Andrew Garfield’s Spider-Man Should Have Been Better
Andrew Garfield has been a popular figure in recent times, and I am here to see it. He has been talking about his role as Jonathan Larson in Lin Manuel Miranda’s Tick, Tick…Boom. It’s a great film, and he is fantastic in it. It’s worth checking out.
However, that’s not all the reason we keep seeing his name in the headlines lately. Poor Bastard has been spending the past few months trying to answer questions about whether or otherwise he will reprise his role as Spider-Man next month in Spider-Man: No Way Home. This is often done with wit and eloquence, even though he usually has to answer questions about other projects.
You will have seen Garfield’s appearance last week on The Late Show with Stephen Colbert, where he spoke beautifully about his view on grief and how it is a measure of our love for those we care about. You might also have seen his account of his time in Spider-Man’s shoes and how it ended up crushing him. He said that he was a big fan of the character. It broke his heart to discover that superhero blockbusters were first driven by a faceless capitalist and a passion for the second source material.
Andrew Garfield has been a frequent guest on our screens lately. It’s made me believe that his Spider-Man was worth much more.
To be clear, this is an opinion that I have held for a long time. Although I recognize that 2011’s The Amazing Spider-Man is far from perfect (and The Amazing Spider-Man 2 is hot, stinky garbage), Garfield was one of the few bright spots in Sony’s brief-lived reboot.
His charm and swagger made it the perfect wisecracking webhead. His chemistry grounded the iconic characters with Emma Stone, an equally great actress. While I understand the criticisms that Garfield’s Peter Parker was too confident to be a relatable everyday man like Tom Holland or Tobey Maguire, I disagree.
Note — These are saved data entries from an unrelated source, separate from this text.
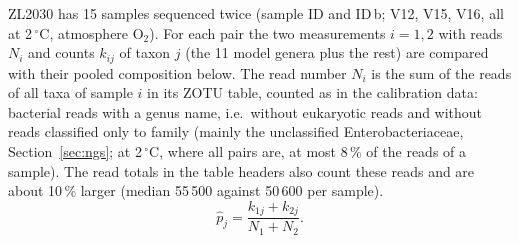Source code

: \documentclass[11pt,a4paper]{article}
\begin{document}
ZL2030 has 15 samples sequenced twice (sample ID and ID\,b; V12, V15, V16, all at 2\,$^\circ$C, atmosphere O$_2$). For each pair the two measurements $i = 1, 2$ with reads $N_i$ and counts $k_{ij}$ of taxon $j$ (the 11 model genera plus the rest) are compared with their pooled composition below. The read number $N_i$ is the sum of the reads of all taxa of sample $i$ in its ZOTU table, counted as in the calibration data: bacterial reads with a genus name, i.e.\ without eukaryotic reads and without reads classified only to family (mainly the unclassified Enterobacteriaceae, Section~\ref{sec:ngs}; at 2\,$^\circ$C, where all pairs are, at most 8\,\% of the reads of a sample). The read totals in the table headers also count these reads and are about 10\,\% larger (median 55\,500 against 50\,600 per sample).
\begin{equation*}
\hat p_j = \frac{k_{1j} + k_{2j}}{N_1 + N_2}.
\end{equation*}
\end{document}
Although this angsty, chocolate milk-drinking Peter may not be the most well-known, Garfield was committed to it fully. And, what’s more, he made him likeable. This is a remarkable skill because the character was written in a self-centred way in both of his films. Some faceless Sony executives probably decided it was better to have an edgier Peter Parker who could skateboard and had a father issue for spinoff purposes. Although there are many reasons to dislike this version, Garfield is not one of them. Garfield found the heart underneath a deeply flawed portrayal of a beloved character.
Each flash of brilliance in The Amazing Spider-Man and The Amazing Spider-Man2 results from Garfield, Stone or a combination of both. I loved watching Peter stumble through dinner with Gwen Stacy, her parents and the police captain assigned to finding Spider-Man. It was one of my favourite scenes from the movie. It was incredibly tense and hilarious. Garfield is a skilled comic actor, and this shined through in both installments. His physical comedy is also outstanding; I must remind you. You should go back and rewatch the scenes in which he is slowly learning his powers. Garfield destroying his bathroom in a confused state is excellent stuff.
He could also break your heart. His ability to break down in front of Gwen is a clear demonstration of his talent. But there are subtler displays of his depth. Peter removes his mask in public to make a scared little boy feel a bit more secure in the first movie.